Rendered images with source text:
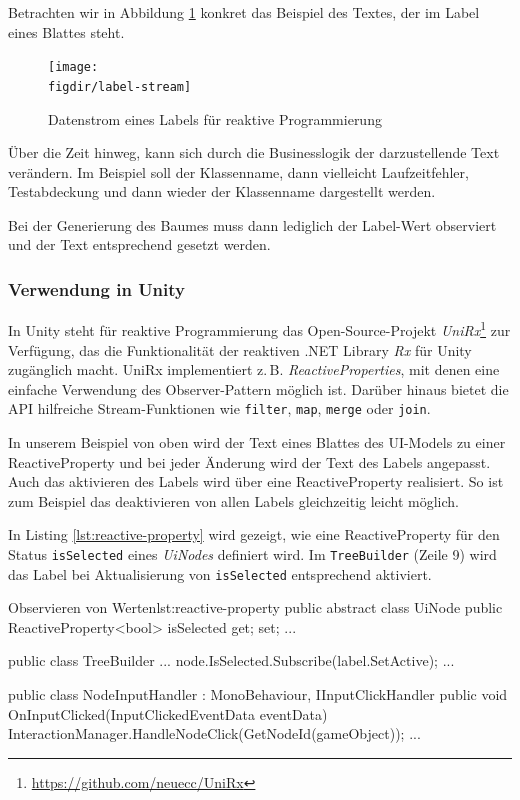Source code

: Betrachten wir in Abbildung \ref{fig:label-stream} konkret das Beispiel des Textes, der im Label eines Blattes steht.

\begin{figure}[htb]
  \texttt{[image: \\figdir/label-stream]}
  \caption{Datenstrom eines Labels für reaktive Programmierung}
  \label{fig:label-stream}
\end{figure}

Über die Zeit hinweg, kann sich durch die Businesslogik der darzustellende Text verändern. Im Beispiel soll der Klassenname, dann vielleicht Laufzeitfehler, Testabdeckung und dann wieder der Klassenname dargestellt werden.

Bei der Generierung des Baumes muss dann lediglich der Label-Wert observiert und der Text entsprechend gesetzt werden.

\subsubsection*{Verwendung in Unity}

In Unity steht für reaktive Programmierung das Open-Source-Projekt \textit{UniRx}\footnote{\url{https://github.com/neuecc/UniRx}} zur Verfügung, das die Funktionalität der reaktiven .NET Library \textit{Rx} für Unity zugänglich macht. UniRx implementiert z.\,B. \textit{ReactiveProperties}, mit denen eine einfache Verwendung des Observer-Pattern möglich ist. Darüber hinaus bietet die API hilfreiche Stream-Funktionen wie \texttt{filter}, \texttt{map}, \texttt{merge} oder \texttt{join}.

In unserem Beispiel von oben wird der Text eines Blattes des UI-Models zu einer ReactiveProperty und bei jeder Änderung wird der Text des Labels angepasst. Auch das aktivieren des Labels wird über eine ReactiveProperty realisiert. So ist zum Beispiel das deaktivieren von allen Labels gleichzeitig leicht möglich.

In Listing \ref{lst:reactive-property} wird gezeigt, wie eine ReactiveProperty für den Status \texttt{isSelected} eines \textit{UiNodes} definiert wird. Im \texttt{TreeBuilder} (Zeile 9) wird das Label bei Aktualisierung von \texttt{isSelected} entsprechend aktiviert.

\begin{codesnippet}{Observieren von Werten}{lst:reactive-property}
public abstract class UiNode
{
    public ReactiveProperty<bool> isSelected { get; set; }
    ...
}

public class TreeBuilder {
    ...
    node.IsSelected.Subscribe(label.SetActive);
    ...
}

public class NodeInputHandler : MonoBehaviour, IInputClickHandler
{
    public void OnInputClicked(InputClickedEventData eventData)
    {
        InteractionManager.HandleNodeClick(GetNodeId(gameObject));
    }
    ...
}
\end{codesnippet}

What is being asked: Print all records word for word, no images.

Finished task:
Source code

: Betrachten wir in Abbildung \ref{fig:label-stream} konkret das Beispiel des Textes, der im Label eines Blattes steht.

\begin{figure}[htb]
  \texttt{[image: \\figdir/label-stream]}
  \caption{Datenstrom eines Labels für reaktive Programmierung}
  \label{fig:label-stream}
\end{figure}

Über die Zeit hinweg, kann sich durch die Businesslogik der darzustellende Text verändern. Im Beispiel soll der Klassenname, dann vielleicht Laufzeitfehler, Testabdeckung und dann wieder der Klassenname dargestellt werden.

Bei der Generierung des Baumes muss dann lediglich der Label-Wert observiert und der Text entsprechend gesetzt werden.

\subsubsection*{Verwendung in Unity}

In Unity steht für reaktive Programmierung das Open-Source-Projekt \textit{UniRx}\footnote{\url{https://github.com/neuecc/UniRx}} zur Verfügung, das die Funktionalität der reaktiven .NET Library \textit{Rx} für Unity zugänglich macht. UniRx implementiert z.\,B. \textit{ReactiveProperties}, mit denen eine einfache Verwendung des Observer-Pattern möglich ist. Darüber hinaus bietet die API hilfreiche Stream-Funktionen wie \texttt{filter}, \texttt{map}, \texttt{merge} oder \texttt{join}.

In unserem Beispiel von oben wird der Text eines Blattes des UI-Models zu einer ReactiveProperty und bei jeder Änderung wird der Text des Labels angepasst. Auch das aktivieren des Labels wird über eine ReactiveProperty realisiert. So ist zum Beispiel das deaktivieren von allen Labels gleichzeitig leicht möglich.

In Listing \ref{lst:reactive-property} wird gezeigt, wie eine ReactiveProperty für den Status \texttt{isSelected} eines \textit{UiNodes} definiert wird. Im \texttt{TreeBuilder} (Zeile 9) wird das Label bei Aktualisierung von \texttt{isSelected} entsprechend aktiviert.

\begin{codesnippet}{Observieren von Werten}{lst:reactive-property}
public abstract class UiNode
{
    public ReactiveProperty<bool> isSelected { get; set; }
    ...
}

public class TreeBuilder {
    ...
    node.IsSelected.Subscribe(label.SetActive);
    ...
}

public class NodeInputHandler : MonoBehaviour, IInputClickHandler
{
    public void OnInputClicked(InputClickedEventData eventData)
    {
        InteractionManager.HandleNodeClick(GetNodeId(gameObject));
    }
    ...
}
\end{codesnippet}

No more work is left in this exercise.